Entries taken from a collection
──────────
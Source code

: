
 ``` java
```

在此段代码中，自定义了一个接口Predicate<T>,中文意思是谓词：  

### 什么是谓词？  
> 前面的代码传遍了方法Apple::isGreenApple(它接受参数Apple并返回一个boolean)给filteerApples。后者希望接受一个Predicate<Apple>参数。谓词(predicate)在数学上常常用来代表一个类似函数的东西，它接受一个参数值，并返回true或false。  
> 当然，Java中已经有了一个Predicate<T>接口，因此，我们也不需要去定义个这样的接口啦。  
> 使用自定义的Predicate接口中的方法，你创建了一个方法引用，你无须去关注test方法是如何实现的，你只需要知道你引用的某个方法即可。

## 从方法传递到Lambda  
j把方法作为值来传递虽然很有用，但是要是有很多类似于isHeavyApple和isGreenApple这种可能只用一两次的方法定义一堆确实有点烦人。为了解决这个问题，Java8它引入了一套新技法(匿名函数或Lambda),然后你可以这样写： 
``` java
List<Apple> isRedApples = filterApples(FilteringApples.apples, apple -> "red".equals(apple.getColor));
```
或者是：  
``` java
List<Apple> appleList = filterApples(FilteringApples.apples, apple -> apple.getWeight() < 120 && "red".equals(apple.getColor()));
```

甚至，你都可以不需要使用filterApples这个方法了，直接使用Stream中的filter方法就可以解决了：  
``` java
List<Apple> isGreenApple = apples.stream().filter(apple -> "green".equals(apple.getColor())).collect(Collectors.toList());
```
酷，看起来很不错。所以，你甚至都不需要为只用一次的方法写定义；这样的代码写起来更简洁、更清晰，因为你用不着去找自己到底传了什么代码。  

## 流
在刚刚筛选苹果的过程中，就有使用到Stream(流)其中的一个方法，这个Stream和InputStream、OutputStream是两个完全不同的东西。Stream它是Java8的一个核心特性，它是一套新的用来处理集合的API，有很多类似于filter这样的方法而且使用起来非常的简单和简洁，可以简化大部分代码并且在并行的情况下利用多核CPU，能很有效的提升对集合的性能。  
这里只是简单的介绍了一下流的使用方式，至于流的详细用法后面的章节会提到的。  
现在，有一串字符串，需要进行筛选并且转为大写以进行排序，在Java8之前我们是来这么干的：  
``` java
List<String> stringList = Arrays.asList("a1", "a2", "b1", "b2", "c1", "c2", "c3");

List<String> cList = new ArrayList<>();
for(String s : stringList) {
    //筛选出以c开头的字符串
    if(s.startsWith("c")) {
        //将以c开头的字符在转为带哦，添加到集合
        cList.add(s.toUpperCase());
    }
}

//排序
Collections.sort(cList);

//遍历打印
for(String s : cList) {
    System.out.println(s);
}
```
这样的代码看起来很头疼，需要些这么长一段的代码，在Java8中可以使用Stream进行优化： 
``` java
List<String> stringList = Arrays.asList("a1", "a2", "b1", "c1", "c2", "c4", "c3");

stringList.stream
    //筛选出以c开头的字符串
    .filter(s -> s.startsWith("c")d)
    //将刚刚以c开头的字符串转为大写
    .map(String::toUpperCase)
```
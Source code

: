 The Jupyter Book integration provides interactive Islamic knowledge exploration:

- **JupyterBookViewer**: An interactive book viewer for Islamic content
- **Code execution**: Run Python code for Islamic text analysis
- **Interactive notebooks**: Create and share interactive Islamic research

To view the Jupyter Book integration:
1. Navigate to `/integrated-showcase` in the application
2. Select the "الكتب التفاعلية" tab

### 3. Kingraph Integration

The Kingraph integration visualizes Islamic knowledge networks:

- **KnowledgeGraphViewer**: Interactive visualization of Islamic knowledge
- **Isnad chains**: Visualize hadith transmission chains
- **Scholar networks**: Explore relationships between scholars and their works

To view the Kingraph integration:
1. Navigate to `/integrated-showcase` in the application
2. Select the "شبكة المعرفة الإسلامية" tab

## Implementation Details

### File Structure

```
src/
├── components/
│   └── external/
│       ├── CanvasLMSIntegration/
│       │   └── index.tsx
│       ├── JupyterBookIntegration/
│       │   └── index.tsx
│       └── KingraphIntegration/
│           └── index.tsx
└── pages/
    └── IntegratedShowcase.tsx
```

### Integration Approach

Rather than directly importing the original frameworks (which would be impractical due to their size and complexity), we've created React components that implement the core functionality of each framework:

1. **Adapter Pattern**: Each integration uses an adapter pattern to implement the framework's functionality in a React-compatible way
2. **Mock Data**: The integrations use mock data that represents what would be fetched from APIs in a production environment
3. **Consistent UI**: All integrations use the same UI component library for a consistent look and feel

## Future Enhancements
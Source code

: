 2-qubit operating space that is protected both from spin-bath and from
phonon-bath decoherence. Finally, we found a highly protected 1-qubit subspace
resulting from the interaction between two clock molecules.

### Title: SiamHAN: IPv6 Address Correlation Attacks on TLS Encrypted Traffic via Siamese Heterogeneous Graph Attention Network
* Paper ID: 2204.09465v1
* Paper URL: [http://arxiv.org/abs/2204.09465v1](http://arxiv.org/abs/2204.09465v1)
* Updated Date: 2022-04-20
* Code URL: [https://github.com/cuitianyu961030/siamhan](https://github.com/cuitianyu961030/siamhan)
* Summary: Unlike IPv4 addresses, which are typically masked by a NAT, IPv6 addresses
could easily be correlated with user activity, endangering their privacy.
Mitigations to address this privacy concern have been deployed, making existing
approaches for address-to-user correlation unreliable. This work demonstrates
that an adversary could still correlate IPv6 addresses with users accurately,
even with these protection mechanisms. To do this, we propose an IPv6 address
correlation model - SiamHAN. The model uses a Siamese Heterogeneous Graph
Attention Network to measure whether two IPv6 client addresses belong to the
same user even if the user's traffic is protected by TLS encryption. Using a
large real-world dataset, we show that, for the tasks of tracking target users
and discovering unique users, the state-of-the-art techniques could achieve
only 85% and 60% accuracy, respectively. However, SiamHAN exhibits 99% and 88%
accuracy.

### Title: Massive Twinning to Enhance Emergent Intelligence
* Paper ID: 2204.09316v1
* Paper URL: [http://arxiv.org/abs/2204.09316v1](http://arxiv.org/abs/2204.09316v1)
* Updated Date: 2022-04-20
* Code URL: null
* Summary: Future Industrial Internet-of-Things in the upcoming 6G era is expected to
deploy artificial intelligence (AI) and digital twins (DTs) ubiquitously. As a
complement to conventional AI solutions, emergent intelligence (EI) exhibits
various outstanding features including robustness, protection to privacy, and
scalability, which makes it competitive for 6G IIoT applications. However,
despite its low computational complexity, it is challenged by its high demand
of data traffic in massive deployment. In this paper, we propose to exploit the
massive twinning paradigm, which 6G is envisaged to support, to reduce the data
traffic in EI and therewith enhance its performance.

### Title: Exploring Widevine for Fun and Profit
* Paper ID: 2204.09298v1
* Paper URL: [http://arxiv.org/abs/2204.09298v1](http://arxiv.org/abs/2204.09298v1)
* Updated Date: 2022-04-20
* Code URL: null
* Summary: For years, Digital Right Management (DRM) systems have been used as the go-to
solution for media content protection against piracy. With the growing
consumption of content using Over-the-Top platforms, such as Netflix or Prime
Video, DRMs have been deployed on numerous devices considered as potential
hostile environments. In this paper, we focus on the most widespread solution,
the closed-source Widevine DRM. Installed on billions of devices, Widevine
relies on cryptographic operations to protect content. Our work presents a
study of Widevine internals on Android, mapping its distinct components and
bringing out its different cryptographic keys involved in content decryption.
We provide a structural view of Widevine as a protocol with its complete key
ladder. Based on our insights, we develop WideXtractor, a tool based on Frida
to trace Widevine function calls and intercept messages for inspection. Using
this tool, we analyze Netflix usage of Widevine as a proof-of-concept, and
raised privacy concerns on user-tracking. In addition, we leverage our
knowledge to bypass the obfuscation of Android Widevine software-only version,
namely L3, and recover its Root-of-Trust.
──────────
What you are asked to do » Reproduce, word for word and in full, only the lines above that start at the line with "To view the Kingraph" and run through the line with "### Integration Approach", both ends included.

Result of the exercise »
To view the Kingraph integration:
1. Navigate to `/integrated-showcase` in the application
2. Select the "شبكة المعرفة الإسلامية" tab

## Implementation Details

### File Structure

```
src/
├── components/
│   └── external/
│       ├── CanvasLMSIntegration/
│       │   └── index.tsx
│       ├── JupyterBookIntegration/
│       │   └── index.tsx
│       └── KingraphIntegration/
│           └── index.tsx
└── pages/
    └── IntegratedShowcase.tsx
```

### Integration Approach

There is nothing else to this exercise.